■ **Source material**
● ● ●

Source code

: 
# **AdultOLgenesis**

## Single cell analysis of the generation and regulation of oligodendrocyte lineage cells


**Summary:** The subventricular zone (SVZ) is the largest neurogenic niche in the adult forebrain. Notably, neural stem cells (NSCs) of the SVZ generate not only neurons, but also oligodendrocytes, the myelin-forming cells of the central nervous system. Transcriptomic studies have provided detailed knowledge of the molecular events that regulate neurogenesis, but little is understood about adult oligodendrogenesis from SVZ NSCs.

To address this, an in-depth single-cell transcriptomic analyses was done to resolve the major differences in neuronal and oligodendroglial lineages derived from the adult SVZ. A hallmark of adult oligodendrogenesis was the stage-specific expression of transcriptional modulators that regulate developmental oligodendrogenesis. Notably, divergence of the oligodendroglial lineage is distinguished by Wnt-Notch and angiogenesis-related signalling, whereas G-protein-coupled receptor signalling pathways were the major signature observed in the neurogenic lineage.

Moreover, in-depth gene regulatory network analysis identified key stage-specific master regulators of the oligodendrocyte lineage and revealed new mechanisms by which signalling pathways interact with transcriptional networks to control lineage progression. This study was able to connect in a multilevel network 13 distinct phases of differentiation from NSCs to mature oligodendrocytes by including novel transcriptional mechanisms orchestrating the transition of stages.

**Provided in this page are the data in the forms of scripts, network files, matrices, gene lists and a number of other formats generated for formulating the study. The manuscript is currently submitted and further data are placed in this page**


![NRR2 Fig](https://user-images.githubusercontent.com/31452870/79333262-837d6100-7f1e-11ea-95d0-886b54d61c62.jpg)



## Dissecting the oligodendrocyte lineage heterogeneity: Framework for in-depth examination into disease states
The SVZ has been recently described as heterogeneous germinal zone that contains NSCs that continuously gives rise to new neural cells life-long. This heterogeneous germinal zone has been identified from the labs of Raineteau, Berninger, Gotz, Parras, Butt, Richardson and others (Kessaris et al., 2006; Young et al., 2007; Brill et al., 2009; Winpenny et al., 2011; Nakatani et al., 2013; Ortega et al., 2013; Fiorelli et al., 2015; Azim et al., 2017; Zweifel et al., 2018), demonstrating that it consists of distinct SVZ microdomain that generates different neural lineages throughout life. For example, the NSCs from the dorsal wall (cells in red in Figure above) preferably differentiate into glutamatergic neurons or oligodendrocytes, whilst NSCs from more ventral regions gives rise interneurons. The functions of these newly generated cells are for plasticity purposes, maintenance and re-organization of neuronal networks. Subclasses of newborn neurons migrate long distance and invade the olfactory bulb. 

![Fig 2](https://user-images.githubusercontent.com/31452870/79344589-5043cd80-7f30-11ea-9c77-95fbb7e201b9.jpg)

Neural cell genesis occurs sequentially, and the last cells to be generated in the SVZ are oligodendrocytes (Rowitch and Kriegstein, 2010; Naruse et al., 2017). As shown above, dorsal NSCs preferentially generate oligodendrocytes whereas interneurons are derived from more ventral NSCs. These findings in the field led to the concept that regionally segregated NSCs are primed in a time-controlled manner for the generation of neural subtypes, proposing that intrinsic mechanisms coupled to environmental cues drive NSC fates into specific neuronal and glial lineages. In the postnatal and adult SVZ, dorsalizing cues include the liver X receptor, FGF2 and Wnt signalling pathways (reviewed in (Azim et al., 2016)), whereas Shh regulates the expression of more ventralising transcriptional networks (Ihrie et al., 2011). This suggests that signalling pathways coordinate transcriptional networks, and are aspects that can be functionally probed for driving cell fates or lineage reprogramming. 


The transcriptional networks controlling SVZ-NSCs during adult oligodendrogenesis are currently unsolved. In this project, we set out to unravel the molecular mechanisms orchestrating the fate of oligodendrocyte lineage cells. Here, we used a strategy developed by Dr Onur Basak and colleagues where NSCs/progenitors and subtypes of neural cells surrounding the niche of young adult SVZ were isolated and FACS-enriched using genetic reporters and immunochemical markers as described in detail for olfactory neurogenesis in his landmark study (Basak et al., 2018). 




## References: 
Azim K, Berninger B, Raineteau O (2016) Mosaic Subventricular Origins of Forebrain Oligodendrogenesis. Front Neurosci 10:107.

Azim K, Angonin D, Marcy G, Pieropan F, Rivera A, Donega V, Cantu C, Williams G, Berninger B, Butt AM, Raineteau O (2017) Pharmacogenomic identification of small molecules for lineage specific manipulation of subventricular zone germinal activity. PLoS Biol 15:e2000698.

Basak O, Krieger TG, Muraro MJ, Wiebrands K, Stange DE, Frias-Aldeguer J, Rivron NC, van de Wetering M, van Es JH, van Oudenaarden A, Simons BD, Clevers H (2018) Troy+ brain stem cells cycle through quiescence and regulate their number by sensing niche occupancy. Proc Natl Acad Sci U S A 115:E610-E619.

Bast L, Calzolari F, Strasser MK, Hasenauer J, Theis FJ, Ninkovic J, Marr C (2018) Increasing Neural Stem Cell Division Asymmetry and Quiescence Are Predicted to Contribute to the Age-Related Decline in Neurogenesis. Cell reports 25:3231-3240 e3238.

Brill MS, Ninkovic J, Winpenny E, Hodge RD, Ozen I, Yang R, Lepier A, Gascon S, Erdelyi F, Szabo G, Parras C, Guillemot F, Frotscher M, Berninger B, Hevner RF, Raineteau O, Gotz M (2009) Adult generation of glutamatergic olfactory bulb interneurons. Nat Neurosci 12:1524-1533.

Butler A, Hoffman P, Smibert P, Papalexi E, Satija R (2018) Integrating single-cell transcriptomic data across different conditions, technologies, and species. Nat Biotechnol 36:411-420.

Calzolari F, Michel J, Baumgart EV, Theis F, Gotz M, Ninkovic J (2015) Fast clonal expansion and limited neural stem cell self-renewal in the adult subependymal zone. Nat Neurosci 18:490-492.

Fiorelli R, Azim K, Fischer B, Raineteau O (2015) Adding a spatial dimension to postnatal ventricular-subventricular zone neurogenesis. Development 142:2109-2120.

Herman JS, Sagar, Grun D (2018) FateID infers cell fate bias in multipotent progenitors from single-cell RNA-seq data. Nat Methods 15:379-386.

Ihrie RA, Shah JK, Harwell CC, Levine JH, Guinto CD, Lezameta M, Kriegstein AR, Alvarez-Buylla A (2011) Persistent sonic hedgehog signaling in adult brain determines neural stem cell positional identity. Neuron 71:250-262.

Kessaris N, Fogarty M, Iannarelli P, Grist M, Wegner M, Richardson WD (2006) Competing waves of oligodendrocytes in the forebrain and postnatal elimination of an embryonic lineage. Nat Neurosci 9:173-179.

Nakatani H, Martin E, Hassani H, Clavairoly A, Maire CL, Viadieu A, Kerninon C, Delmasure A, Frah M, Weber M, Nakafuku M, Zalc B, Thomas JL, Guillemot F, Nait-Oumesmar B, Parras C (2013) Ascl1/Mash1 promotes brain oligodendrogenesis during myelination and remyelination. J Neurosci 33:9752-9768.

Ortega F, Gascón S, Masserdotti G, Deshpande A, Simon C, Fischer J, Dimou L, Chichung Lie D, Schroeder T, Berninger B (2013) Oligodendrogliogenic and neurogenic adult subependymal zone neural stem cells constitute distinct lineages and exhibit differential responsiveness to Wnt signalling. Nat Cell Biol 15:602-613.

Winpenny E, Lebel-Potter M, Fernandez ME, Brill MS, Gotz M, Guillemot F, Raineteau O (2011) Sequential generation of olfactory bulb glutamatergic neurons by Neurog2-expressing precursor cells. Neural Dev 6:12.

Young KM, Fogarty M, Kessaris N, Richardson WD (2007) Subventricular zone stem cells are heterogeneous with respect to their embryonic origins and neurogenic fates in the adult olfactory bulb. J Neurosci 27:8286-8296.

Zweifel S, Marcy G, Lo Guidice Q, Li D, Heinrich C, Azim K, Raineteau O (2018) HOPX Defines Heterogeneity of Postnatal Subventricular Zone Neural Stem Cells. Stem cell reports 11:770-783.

● ● ●

Transcribe the records from their first line. Stop after the line with "## Single cell", including it.

■ **Reply to the task**
Source code

: 
# **AdultOLgenesis**

## Single cell analysis of the generation and regulation of oligodendrocyte lineage cells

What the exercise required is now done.